++++ Extracted material
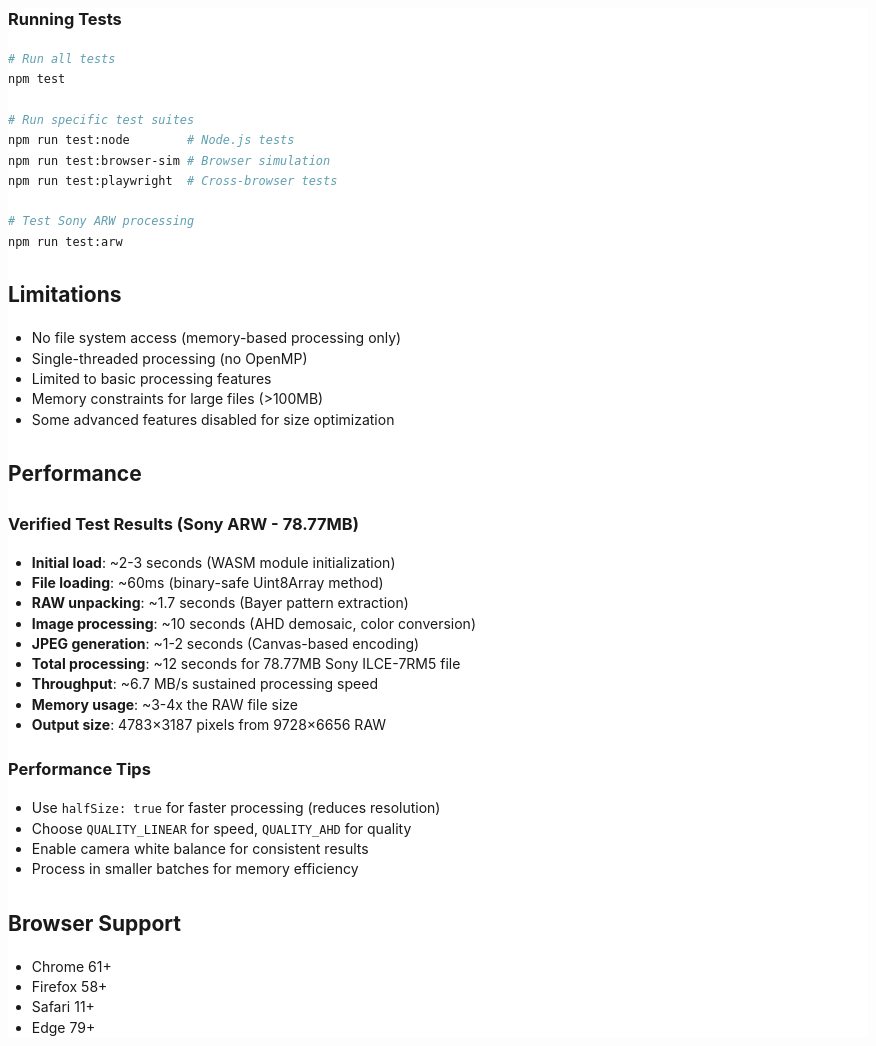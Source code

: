 ### Running Tests

```bash
# Run all tests
npm test

# Run specific test suites
npm run test:node        # Node.js tests
npm run test:browser-sim # Browser simulation
npm run test:playwright  # Cross-browser tests

# Test Sony ARW processing
npm run test:arw
```

## Limitations

- No file system access (memory-based processing only)
- Single-threaded processing (no OpenMP)
- Limited to basic processing features
- Memory constraints for large files (>100MB)
- Some advanced features disabled for size optimization

## Performance

### Verified Test Results (Sony ARW - 78.77MB)

- **Initial load**: ~2-3 seconds (WASM module initialization)
- **File loading**: ~60ms (binary-safe Uint8Array method)
- **RAW unpacking**: ~1.7 seconds (Bayer pattern extraction)
- **Image processing**: ~10 seconds (AHD demosaic, color conversion)
- **JPEG generation**: ~1-2 seconds (Canvas-based encoding)
- **Total processing**: ~12 seconds for 78.77MB Sony ILCE-7RM5 file
- **Throughput**: ~6.7 MB/s sustained processing speed
- **Memory usage**: ~3-4x the RAW file size
- **Output size**: 4783×3187 pixels from 9728×6656 RAW

### Performance Tips

- Use `halfSize: true` for faster processing (reduces resolution)
- Choose `QUALITY_LINEAR` for speed, `QUALITY_AHD` for quality
- Enable camera white balance for consistent results
- Process in smaller batches for memory efficiency

## Browser Support

- Chrome 61+
- Firefox 58+
- Safari 11+
- Edge 79+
++++++++
About this task:
Reproduce each line of the data containing the word "Sony".

Solution for this problem:
# Test Sony ARW processing
### Verified Test Results (Sony ARW - 78.77MB)
- **Total processing**: ~12 seconds for 78.77MB Sony ILCE-7RM5 file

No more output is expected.